A dangerous fungus resistant to all drugs was identified in two cities, Washington DC and Dallas, Texas.
The fungus was first identified in Asia.
(Now where have we heard this before?)
The drug is dangerous to hospital and nursing home patients. It is most deadly when it enters the bloodstream.
Stat News reported:
For the first time ever, researchers have reported cases of people carrying or infected with strains of the dangerous fungus Candida auris that were resistant to all classes of antifungal drugs before any treatment, the Centers for Disease Control and Prevention said Thursday. The agency also reported evidence of some transmission of the strains within health facilities.

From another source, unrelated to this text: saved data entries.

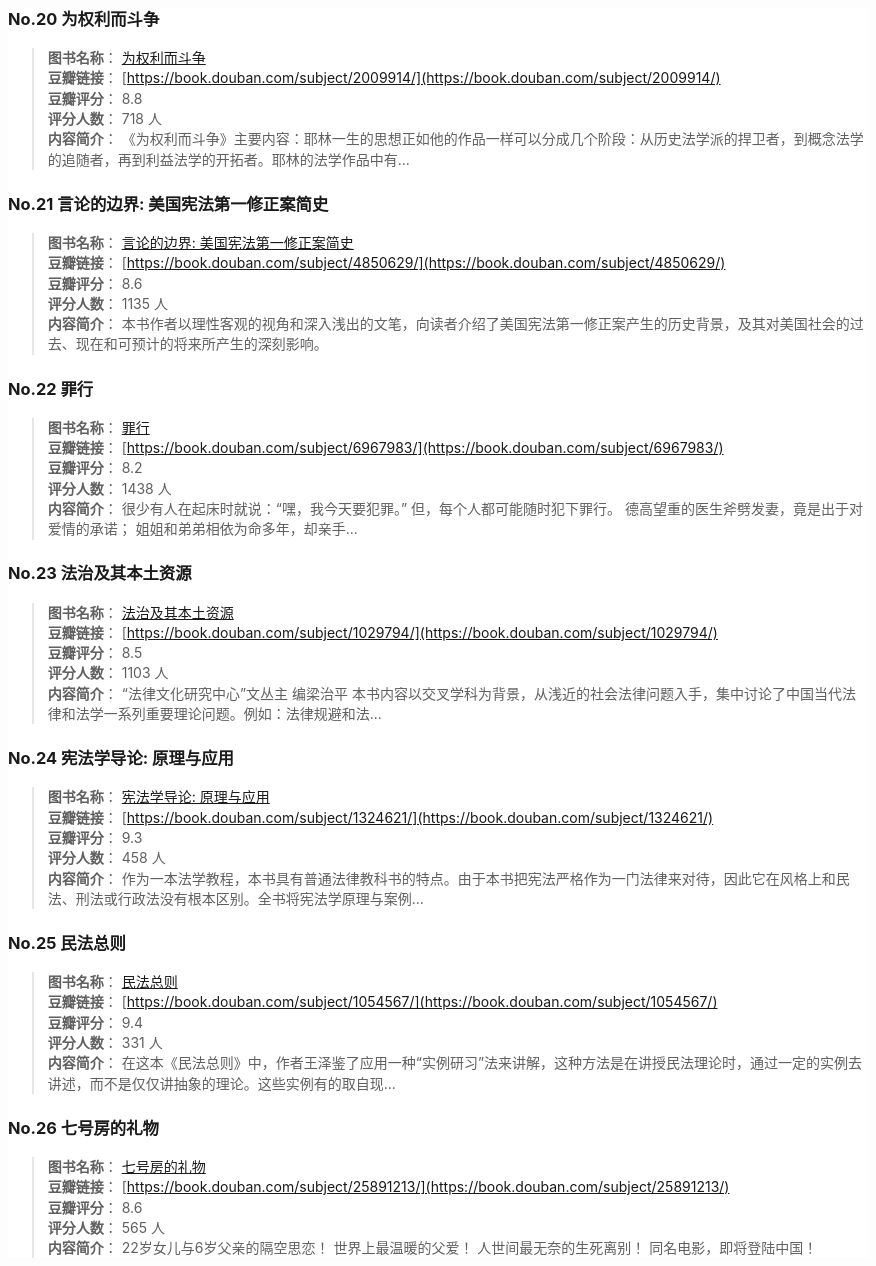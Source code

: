 ### No.20 为权利而斗争
 > **图书名称**： [为权利而斗争](https://book.douban.com/subject/2009914/)  
 > **豆瓣链接**： [https://book.douban.com/subject/2009914/](https://book.douban.com/subject/2009914/)  
 > **豆瓣评分**： 8.8  
 > **评分人数**： 718 人  
 > **内容简介**： 《为权利而斗争》主要内容：耶林一生的思想正如他的作品一样可以分成几个阶段：从历史法学派的捍卫者，到概念法学的追随者，再到利益法学的开拓者。耶林的法学作品中有...  

### No.21 言论的边界: 美国宪法第一修正案简史
 > **图书名称**： [言论的边界: 美国宪法第一修正案简史](https://book.douban.com/subject/4850629/)  
 > **豆瓣链接**： [https://book.douban.com/subject/4850629/](https://book.douban.com/subject/4850629/)  
 > **豆瓣评分**： 8.6  
 > **评分人数**： 1135 人  
 > **内容简介**： 本书作者以理性客观的视角和深入浅出的文笔，向读者介绍了美国宪法第一修正案产生的历史背景，及其对美国社会的过去、现在和可预计的将来所产生的深刻影响。  

### No.22 罪行
 > **图书名称**： [罪行](https://book.douban.com/subject/6967983/)  
 > **豆瓣链接**： [https://book.douban.com/subject/6967983/](https://book.douban.com/subject/6967983/)  
 > **豆瓣评分**： 8.2  
 > **评分人数**： 1438 人  
 > **内容简介**： 很少有人在起床时就说：“嘿，我今天要犯罪。”
但，每个人都可能随时犯下罪行。
德高望重的医生斧劈发妻，竟是出于对爱情的承诺；
姐姐和弟弟相依为命多年，却亲手...  

### No.23 法治及其本土资源
 > **图书名称**： [法治及其本土资源](https://book.douban.com/subject/1029794/)  
 > **豆瓣链接**： [https://book.douban.com/subject/1029794/](https://book.douban.com/subject/1029794/)  
 > **豆瓣评分**： 8.5  
 > **评分人数**： 1103 人  
 > **内容简介**： “法律文化研究中心”文丛主 编梁治平 本书内容以交叉学科为背景，从浅近的社会法律问题入手，集中讨论了中国当代法律和法学一系列重要理论问题。例如：法律规避和法...  

### No.24 宪法学导论: 原理与应用
 > **图书名称**： [宪法学导论: 原理与应用](https://book.douban.com/subject/1324621/)  
 > **豆瓣链接**： [https://book.douban.com/subject/1324621/](https://book.douban.com/subject/1324621/)  
 > **豆瓣评分**： 9.3  
 > **评分人数**： 458 人  
 > **内容简介**： 作为一本法学教程，本书具有普通法律教科书的特点。由于本书把宪法严格作为一门法律来对待，因此它在风格上和民法、刑法或行政法没有根本区别。全书将宪法学原理与案例...  

### No.25 民法总则
 > **图书名称**： [民法总则](https://book.douban.com/subject/1054567/)  
 > **豆瓣链接**： [https://book.douban.com/subject/1054567/](https://book.douban.com/subject/1054567/)  
 > **豆瓣评分**： 9.4  
 > **评分人数**： 331 人  
 > **内容简介**： 在这本《民法总则》中，作者王泽鉴了应用一种“实例研习”法来讲解，这种方法是在讲授民法理论时，通过一定的实例去讲述，而不是仅仅讲抽象的理论。这些实例有的取自现...  

### No.26 七号房的礼物
 > **图书名称**： [七号房的礼物](https://book.douban.com/subject/25891213/)  
 > **豆瓣链接**： [https://book.douban.com/subject/25891213/](https://book.douban.com/subject/25891213/)  
 > **豆瓣评分**： 8.6  
 > **评分人数**： 565 人  
 > **内容简介**： 22岁女儿与6岁父亲的隔空思恋！
世界上最温暖的父爱！
人世间最无奈的生死离别！
同名电影，即将登陆中国！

Candida auris, or C. auris, which was first seen in 2009, has been highly resistant to the few available treatment options for several years, leaving people who treat and study fungal diseases concerned about the toll this superbug could take, particularly on severely ill patients. That there are now so-called pan-resistant cases in people who had never been treated with antifungal drugs is particularly unnerving, experts said.

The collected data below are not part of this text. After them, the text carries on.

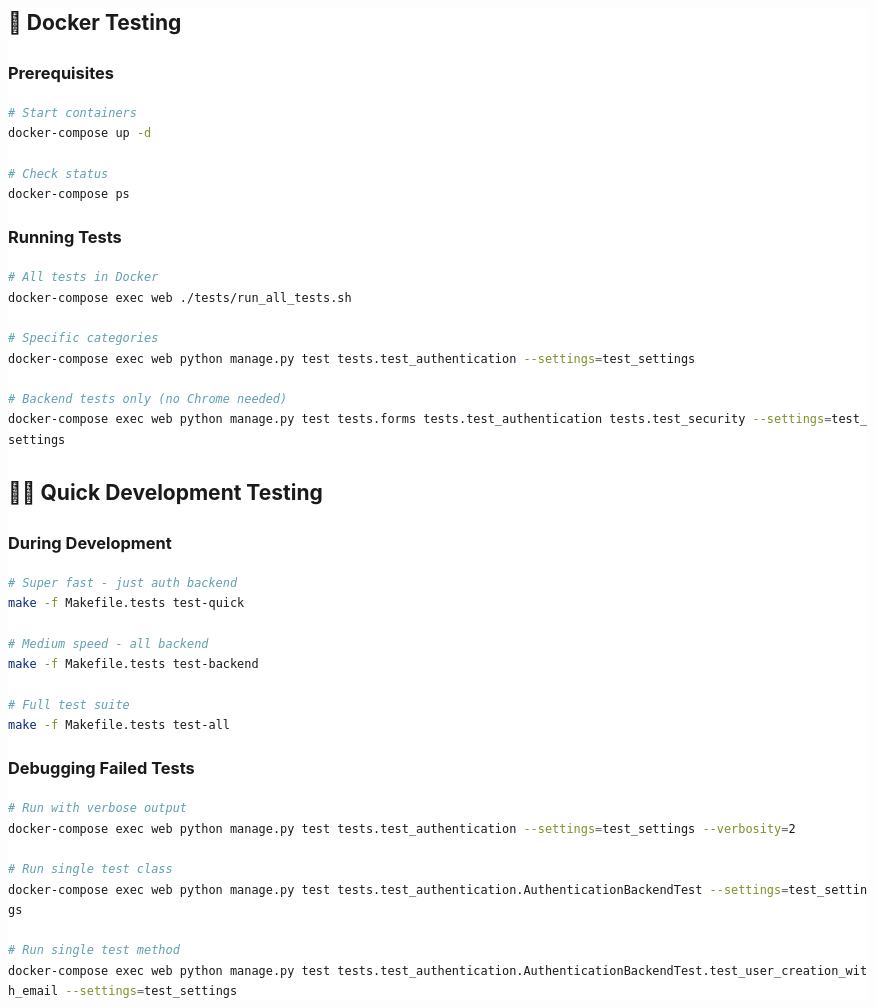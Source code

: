 ## 🐳 Docker Testing

### Prerequisites
```bash
# Start containers
docker-compose up -d

# Check status
docker-compose ps
```

### Running Tests
```bash
# All tests in Docker
docker-compose exec web ./tests/run_all_tests.sh

# Specific categories
docker-compose exec web python manage.py test tests.test_authentication --settings=test_settings

# Backend tests only (no Chrome needed)
docker-compose exec web python manage.py test tests.forms tests.test_authentication tests.test_security --settings=test_settings
```

## 🏃‍♂️ Quick Development Testing

### During Development
```bash
# Super fast - just auth backend
make -f Makefile.tests test-quick

# Medium speed - all backend
make -f Makefile.tests test-backend

# Full test suite
make -f Makefile.tests test-all
```

### Debugging Failed Tests
```bash
# Run with verbose output
docker-compose exec web python manage.py test tests.test_authentication --settings=test_settings --verbosity=2

# Run single test class
docker-compose exec web python manage.py test tests.test_authentication.AuthenticationBackendTest --settings=test_settings

# Run single test method
docker-compose exec web python manage.py test tests.test_authentication.AuthenticationBackendTest.test_user_creation_with_email --settings=test_settings
```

The CDC reported on five cases, three in Washington, D.C., and two in Texas. In both locations, the cases were clustered within facilities. The facilities were not identified, but the fungus is most commonly diagnosed in very sick people who are in specialized long-term facilities.
The CDC reported that
Candida auris is an emerging fungus that presents a serious global health threat. CDC is concerned about C. auris for three main reasons:
It is often multidrug-resistant, meaning that it is resistant to multiple antifungal drugs commonly used to treat Candida infections. Some strains are resistant to all three available classes of antifungals.
It is difficult to identify with standard laboratory methods, and it can be misidentified in labs without specific technology. Misidentification may lead to inappropriate management.
It has caused outbreaks in healthcare settings. For this reason, it is important to quickly identify C. auris in a hospitalized patient so that healthcare facilities can take special precautions to stop its spread.